DATASET EXCERPTS

☆ ☆ ☆

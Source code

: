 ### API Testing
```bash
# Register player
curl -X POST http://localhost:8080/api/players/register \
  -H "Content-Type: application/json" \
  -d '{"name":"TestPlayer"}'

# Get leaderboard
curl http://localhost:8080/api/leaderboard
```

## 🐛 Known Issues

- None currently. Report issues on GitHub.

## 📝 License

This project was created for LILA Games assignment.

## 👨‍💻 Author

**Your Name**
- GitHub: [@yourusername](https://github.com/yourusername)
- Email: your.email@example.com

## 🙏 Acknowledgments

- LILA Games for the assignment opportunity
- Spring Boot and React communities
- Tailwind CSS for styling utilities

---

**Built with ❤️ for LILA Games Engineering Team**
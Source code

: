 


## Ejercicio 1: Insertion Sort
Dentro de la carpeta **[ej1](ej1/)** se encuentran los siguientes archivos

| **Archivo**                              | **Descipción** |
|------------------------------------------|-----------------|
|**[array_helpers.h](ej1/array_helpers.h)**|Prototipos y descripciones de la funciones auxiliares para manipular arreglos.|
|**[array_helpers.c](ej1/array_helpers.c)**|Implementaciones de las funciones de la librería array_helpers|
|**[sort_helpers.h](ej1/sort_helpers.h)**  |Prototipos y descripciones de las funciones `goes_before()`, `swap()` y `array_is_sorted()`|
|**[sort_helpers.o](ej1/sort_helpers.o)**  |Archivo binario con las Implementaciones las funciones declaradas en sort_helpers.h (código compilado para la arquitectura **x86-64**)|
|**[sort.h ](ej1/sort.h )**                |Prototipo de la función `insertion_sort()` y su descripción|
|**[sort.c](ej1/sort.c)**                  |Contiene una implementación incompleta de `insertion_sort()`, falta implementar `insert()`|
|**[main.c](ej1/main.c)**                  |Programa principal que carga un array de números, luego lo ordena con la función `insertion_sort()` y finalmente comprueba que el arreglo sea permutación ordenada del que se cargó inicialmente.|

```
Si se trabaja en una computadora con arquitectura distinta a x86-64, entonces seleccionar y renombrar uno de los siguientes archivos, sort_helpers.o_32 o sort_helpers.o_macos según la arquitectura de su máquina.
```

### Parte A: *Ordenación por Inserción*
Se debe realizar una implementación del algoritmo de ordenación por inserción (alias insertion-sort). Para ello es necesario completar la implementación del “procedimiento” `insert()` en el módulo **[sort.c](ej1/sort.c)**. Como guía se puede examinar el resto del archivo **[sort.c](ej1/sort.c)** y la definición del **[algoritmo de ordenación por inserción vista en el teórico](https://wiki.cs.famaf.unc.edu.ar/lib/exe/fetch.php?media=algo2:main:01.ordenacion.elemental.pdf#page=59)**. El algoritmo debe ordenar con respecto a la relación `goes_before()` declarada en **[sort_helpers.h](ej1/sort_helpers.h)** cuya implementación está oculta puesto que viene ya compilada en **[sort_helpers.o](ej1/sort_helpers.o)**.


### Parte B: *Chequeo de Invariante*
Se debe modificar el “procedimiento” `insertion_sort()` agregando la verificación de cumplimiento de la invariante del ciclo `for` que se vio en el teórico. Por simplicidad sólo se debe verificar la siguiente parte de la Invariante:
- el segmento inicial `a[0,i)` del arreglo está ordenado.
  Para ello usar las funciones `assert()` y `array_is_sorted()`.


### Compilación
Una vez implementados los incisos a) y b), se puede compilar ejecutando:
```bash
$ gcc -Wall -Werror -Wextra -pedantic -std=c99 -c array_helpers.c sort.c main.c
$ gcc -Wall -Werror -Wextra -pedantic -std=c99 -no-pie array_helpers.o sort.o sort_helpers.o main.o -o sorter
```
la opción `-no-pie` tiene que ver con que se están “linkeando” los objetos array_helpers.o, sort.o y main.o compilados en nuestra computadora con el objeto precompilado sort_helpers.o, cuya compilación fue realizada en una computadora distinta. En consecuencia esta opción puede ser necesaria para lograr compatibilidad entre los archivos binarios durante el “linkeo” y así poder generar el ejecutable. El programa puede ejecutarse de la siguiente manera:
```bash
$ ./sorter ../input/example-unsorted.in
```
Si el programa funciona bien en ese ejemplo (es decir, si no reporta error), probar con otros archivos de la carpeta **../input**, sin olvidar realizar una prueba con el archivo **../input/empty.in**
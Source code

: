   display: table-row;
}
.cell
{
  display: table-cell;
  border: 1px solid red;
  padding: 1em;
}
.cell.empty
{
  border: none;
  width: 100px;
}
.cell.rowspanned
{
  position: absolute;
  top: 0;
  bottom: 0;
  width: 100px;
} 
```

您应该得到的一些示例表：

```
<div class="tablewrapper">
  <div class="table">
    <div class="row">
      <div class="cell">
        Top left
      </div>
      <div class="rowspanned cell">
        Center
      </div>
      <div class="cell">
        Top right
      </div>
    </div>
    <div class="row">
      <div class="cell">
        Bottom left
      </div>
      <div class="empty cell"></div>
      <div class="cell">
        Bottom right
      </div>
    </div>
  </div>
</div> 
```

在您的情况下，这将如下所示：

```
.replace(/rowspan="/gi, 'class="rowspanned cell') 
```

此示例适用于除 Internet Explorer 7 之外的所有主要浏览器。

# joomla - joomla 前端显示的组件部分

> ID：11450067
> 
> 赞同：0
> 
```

☆ ☆ ☆

What is asked for is an exact copy of the lines above from the one containing "- Tailwind CSS for styling utilities" through the one containing "para manipular arreglos.|", and only those.

PROBLEM SOLUTION
- Tailwind CSS for styling utilities

---

**Built with ❤️ for LILA Games Engineering Team**
Source code

: 


## Ejercicio 1: Insertion Sort
Dentro de la carpeta **[ej1](ej1/)** se encuentran los siguientes archivos

| **Archivo**                              | **Descipción** |
|------------------------------------------|-----------------|
|**[array_helpers.h](ej1/array_helpers.h)**|Prototipos y descripciones de la funciones auxiliares para manipular arreglos.|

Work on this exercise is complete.